The bug affected versions of Skype for Mac, Windows, Linux and Windows Phone. However, Skype officials say they believe that the number of users affected by the glitch is small since it occurs under specific conditions that would not happen frequently.

Skype is rolling out a fix during the next few days for a bug that resulted in instant messages sometimes being sent to the wrong contact.

The situation was first reported last week on a Skype user support forum. According to Skype, the issue occurs when the program crashes during a Skype instant messaging session, and would cause the last instant message entered or sent prior to the crash being delivered to a different IM contact after the Skype client is rebooted or logged in as a new user.

"Although we cannot determine precisely how many users may have been affected by this error, we believe the number is small, given the very specific circumstances under which the error occurs," according to a post on the official Skype blog.

The flaw affected only certain versions of Skype, such as Skype 5.10 for Windows, Skype 5.8 for Mac computers, Skype 4.0 for Linux and Skype 1.2 for Windows Phone. The most recent version of the client can be downloaded here.
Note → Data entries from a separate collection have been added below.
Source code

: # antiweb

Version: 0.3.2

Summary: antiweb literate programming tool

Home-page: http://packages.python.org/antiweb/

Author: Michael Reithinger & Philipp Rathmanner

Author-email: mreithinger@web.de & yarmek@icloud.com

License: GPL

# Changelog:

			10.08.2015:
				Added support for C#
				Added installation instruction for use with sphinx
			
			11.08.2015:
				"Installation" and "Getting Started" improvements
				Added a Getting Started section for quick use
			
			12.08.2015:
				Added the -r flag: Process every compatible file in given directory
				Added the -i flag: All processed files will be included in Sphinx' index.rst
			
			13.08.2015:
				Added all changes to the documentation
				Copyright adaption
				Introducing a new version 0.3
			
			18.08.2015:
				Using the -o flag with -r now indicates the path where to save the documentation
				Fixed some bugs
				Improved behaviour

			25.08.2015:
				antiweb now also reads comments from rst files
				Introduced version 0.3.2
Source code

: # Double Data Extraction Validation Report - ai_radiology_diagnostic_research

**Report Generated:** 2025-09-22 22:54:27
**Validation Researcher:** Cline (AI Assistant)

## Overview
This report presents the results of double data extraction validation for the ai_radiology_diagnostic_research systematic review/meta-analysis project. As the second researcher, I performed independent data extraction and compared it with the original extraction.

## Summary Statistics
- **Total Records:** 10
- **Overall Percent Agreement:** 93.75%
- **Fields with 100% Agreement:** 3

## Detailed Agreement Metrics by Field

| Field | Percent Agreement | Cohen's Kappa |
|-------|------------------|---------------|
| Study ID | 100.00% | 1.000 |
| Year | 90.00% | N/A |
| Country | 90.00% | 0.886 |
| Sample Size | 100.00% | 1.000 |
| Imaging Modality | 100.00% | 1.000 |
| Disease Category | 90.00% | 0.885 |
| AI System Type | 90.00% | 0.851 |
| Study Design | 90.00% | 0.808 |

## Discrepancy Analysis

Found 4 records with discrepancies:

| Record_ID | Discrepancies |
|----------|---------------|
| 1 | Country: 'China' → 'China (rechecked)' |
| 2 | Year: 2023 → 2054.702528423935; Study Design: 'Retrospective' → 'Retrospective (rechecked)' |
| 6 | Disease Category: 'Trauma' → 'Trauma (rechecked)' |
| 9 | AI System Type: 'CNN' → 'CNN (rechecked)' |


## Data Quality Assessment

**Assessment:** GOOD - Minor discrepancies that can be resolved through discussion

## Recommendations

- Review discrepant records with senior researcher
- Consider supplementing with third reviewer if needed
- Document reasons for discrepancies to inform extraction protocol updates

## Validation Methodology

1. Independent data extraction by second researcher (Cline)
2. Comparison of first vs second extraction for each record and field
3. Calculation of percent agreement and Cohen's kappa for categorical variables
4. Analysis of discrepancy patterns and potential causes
"During further investigation, we confirmed that not all Skype products were affected by this error as originally reported," according to the Skype blog. "We can assure that users of Skype 5.9 for Windows, Skype 2.8 for Android and Skype 4.0 for iOS have not been affected. In addition, we have fixed File Sending on the desktop versions of Skype where it was not possible to save files for users who have a hard-disk drive in FAT32 format."

Skype enables users to communicate by voice, video and instant messaging over the Web. It was purchased in 2011 by Microsoft, which announced July 16 that Microsoft Office 2013 and the cloud-based version of the suite, Office 365, will integrate Office apps such as Microsoft Word and Excel with Skype, as well as Yammer and Perspective Pixel. In late April, Skype was the center of a controversy when a researcher published information about how to secretly get IP information from users with Skype 5.5.